Tally how many lines in the data below include "more", then please reply with only that figure.

--------

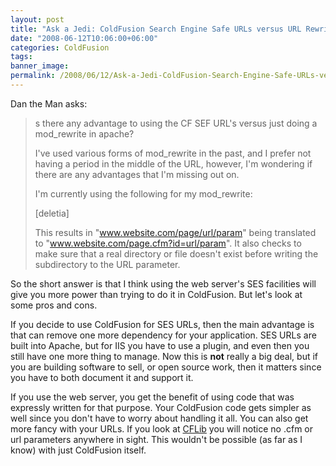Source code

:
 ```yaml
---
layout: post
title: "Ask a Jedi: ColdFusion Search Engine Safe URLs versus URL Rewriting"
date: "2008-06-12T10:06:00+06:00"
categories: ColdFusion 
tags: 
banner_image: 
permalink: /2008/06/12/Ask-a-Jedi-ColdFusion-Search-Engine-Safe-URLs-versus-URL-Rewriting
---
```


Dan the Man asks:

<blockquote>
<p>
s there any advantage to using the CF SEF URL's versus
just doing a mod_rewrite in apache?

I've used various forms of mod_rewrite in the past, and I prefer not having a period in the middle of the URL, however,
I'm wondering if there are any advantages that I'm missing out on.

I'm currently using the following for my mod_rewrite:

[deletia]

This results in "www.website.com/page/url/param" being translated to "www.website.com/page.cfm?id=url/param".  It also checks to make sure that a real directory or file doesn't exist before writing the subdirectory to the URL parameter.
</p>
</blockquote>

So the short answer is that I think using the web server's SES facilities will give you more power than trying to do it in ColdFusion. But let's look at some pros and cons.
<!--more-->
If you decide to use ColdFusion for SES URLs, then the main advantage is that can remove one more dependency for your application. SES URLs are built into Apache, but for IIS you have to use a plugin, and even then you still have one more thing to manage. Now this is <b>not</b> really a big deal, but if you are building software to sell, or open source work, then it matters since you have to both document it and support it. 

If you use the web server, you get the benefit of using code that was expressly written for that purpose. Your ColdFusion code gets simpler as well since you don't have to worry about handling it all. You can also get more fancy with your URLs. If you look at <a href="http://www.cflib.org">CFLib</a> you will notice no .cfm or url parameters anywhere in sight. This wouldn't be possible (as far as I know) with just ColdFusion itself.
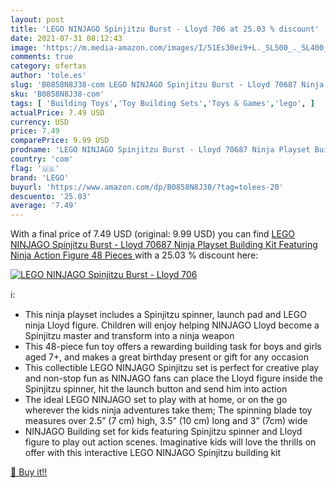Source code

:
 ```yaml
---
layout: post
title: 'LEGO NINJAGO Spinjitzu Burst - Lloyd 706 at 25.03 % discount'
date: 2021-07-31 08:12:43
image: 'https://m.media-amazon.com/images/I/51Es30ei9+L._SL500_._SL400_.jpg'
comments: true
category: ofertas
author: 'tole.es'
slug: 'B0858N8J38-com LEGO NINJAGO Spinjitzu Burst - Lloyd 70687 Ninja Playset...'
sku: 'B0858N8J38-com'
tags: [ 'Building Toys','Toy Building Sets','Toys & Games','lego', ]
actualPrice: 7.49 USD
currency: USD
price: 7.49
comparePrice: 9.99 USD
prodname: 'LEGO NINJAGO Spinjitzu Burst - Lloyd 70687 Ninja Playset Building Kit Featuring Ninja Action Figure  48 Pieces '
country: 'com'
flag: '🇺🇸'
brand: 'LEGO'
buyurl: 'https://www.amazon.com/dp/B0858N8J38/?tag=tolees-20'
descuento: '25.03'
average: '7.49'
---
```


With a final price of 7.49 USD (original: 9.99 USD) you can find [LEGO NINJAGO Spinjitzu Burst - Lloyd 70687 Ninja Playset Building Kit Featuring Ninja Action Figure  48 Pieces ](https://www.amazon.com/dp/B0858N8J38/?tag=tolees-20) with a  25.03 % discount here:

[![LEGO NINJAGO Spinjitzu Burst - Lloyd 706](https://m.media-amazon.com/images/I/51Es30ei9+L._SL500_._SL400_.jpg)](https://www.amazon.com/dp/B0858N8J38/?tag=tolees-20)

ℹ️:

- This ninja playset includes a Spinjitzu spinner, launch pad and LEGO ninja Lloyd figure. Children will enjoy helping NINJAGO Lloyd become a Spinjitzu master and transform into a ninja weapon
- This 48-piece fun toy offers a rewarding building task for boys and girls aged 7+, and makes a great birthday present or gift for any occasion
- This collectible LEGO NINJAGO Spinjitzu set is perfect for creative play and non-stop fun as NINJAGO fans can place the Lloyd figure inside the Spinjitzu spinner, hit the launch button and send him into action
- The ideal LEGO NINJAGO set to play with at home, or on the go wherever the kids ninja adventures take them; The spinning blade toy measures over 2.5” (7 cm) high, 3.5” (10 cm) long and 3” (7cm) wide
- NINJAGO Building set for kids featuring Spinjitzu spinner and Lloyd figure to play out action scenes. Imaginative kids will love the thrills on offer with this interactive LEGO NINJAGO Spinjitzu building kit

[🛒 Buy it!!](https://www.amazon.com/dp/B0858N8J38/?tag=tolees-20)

--------

#### Output
4